Department(s) Physics and Physical Chemistry of Foods
Food Chemistry
Publication type Refereed Article in a scientific journal
Publication year 2013
Keyword(s) air-water-interface - beta-lactoglobulin - competitive adsorption - rheological properties - surfactant systems - dynamic properties - foaming properties - liquid interfaces - mixed films - displacement
Abstract To study the applicability of oligofructose palmitic acid esters (OF-C16) as novel surfactants in food systems, the functional properties of OF-C16 were studied in the presence of whey protein isolate (WPI). Surface tension measurements, surface dilatational rheology, foam stability tests and Brewster Angle Microscopy were used to study the competitive adsorption of WPI and OF-C16 and the displacement of WPI by OF-C16. Pure WPI stabilized interfaces had a moderate surface tension (48 mN/m) and a dilatational modulus of 90 mN/m, while pure OF-C16 stabilized interfaces had a low surface tension (30 mN/m) and a dilatational modulus of 50 mN/m. The stabilization mechanisms of WPI (elastic network formation) and of OF-C16 (surface solidification) are very different, and the combined adsorption of these two components led to a structure with a much lower dilatational modulus. At the lowest WPI concentrations (0.5% and 1%), the equilibrium surface tension was similar to a pure OF-C16 stabilized interface, pointing to a low WPI surface concentration.
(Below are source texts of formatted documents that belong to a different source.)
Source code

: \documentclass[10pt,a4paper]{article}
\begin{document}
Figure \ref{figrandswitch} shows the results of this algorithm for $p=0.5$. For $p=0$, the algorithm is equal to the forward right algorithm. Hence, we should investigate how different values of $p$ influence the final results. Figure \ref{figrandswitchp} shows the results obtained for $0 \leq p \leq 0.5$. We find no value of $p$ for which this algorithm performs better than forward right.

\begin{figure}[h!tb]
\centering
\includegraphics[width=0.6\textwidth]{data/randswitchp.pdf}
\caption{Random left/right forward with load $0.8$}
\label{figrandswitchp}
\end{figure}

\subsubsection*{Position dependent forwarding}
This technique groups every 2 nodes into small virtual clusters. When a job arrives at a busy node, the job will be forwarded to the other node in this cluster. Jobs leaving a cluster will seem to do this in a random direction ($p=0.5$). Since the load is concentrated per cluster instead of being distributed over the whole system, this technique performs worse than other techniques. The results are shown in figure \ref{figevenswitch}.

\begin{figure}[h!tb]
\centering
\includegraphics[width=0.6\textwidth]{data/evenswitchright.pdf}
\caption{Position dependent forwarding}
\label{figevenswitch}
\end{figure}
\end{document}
However, apparently still sufficient WPI had adsorbed either at or just below the interface, to prevent the OF-C16 from solidifying. Despite the low moduli, the foam stability for the mixed systems was high. The interfaces were probably stabilized by the Gibbs-Marangoni mechanism. In contrast, at the highest WPI concentration (2%), the equilibrium surface concentration of WPI was sufficiently high to decrease the interfacial mobility of OF-C16, which decreased the Gibbs-Marangoni effect and resulted in decreased foam stability. Finally, OF-C16 could also displace a fully developed WPI network from the interface.